The sand that nor’easters sweep away typically flows west, and some of it returns normally in the next two seasons.
That would be a boon for the approximately 1,000 surfers and 16,000 fishermen who can use the park if they have four-wheel drive vehicles and obtain state permits.
Until the sand comes back, they will have to enjoy its state park competitors: Democrat Point and Sore Thumb at Robert Moses, Hither Hills, Montauk and Napeaque.
Almost of all the several thousand cubic yards of sand the U.S. Army Corps of Engineers poured at Gilgo in 2013 to 2014 for superstorm Sandy repairs was lost this winter - to storms that were much less severe.
“All of this used to be under sand,” said Gorman, gesturing to the piers and crumbling foundation of the former Coast Guard station that now lie five or six feet feet below the new bluff the ocean carved.
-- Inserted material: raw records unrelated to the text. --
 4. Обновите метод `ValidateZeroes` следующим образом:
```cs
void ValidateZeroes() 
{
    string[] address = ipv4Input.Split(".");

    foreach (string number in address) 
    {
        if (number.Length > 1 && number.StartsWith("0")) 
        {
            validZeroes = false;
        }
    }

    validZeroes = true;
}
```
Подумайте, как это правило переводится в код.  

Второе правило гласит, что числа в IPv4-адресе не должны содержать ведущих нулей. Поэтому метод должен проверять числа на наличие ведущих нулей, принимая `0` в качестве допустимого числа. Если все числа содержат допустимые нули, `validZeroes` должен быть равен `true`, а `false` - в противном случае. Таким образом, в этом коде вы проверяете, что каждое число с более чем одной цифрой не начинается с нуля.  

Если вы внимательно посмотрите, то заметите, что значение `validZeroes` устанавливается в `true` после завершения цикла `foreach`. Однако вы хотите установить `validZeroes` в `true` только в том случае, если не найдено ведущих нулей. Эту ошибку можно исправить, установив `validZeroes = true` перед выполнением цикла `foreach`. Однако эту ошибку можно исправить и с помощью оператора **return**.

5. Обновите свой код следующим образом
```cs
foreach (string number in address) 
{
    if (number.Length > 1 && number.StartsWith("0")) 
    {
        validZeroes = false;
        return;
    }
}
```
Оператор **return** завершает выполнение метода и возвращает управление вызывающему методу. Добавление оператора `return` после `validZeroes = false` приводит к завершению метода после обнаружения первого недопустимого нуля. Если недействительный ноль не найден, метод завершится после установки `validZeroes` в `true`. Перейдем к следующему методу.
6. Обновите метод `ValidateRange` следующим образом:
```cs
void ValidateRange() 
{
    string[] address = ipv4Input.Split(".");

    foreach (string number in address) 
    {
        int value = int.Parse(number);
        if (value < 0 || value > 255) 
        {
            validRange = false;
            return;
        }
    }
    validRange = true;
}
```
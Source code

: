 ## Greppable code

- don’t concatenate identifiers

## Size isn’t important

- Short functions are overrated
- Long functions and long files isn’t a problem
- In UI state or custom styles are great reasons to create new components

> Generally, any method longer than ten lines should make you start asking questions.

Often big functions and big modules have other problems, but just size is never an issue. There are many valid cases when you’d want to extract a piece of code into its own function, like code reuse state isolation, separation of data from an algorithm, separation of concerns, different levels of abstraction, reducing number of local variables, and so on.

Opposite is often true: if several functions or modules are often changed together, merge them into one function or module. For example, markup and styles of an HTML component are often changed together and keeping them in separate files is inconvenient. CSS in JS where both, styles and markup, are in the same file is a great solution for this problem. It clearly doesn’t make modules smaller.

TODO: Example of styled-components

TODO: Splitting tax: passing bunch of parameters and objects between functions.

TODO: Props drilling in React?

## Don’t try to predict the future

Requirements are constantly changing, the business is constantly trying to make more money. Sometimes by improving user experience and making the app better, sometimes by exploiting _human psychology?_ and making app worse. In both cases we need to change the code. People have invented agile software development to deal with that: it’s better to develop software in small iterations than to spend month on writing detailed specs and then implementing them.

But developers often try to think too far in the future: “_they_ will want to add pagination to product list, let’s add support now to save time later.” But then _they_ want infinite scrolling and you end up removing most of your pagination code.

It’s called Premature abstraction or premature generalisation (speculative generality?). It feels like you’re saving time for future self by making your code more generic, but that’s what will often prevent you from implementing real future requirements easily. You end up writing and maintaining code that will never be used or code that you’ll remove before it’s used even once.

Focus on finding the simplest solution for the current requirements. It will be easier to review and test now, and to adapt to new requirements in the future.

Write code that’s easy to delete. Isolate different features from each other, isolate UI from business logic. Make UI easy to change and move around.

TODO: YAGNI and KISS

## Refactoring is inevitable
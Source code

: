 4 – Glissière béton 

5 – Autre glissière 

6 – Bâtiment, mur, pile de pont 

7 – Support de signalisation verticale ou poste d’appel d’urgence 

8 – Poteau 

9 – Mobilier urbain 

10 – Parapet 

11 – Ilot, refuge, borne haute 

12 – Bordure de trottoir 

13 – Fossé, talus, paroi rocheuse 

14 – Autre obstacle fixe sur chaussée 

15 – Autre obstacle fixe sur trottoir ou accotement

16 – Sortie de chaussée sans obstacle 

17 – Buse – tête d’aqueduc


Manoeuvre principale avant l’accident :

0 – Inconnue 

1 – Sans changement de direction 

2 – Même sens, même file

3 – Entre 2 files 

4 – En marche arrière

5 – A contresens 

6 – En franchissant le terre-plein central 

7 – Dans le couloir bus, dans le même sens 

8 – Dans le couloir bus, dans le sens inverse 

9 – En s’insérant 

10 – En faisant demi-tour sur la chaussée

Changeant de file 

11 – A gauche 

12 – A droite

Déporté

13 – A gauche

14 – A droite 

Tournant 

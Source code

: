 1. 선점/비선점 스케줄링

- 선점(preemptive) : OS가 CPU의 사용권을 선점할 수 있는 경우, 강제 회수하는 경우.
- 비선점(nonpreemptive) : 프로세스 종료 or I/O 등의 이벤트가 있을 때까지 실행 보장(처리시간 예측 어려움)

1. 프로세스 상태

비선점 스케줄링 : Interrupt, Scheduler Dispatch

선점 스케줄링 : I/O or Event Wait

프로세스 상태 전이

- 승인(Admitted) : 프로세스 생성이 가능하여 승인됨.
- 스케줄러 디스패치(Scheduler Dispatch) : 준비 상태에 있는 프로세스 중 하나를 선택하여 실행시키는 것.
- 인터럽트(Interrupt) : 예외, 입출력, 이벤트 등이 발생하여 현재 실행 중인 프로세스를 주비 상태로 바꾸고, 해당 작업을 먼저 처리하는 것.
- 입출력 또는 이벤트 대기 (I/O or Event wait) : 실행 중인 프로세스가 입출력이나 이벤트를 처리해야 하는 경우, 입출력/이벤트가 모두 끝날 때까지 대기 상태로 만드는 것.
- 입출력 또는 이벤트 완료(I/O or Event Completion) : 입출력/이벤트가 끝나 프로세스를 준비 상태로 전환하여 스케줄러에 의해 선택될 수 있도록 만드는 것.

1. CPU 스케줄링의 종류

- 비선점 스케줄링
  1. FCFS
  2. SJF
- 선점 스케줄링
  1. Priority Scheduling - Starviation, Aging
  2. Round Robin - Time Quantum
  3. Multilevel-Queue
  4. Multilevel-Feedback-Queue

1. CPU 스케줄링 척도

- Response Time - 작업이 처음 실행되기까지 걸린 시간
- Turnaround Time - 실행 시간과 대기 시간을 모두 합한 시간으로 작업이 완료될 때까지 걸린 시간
About a hundred feet out, waves break on a new sand bar - the replenished beach used to stretch out about that far, according to Gorman and Tom Ciolfi, 45, of Oakdale, who had come to surf despite the biting winter wind.
“We kind of knew it was going to get up and go away; you know, Mother Nature always has the last word,” Ciolfi said.
Still, the rapidity with which the sand disappeared from Gilgo and a few other beaches, alarmed Cooky Rondinella, president of the Long Island Beach Buggy Association.
At Gilgo, “There were these big sand bars out there in the late 1990s to the middle of the 2000s,” he recalled.
In his 35 years of surf-fishing, he observed the ocean replace the sand it took in winter - without intervention, he said.
While he wants the beaches preserved, some new factor seems to have disrupted the seasonal flow of sand, he said, conjecturing that the costly replenishment projects might be the culprit.
“I think personally the way the dredging was handled, it may have caused the problem,” Rondinella said.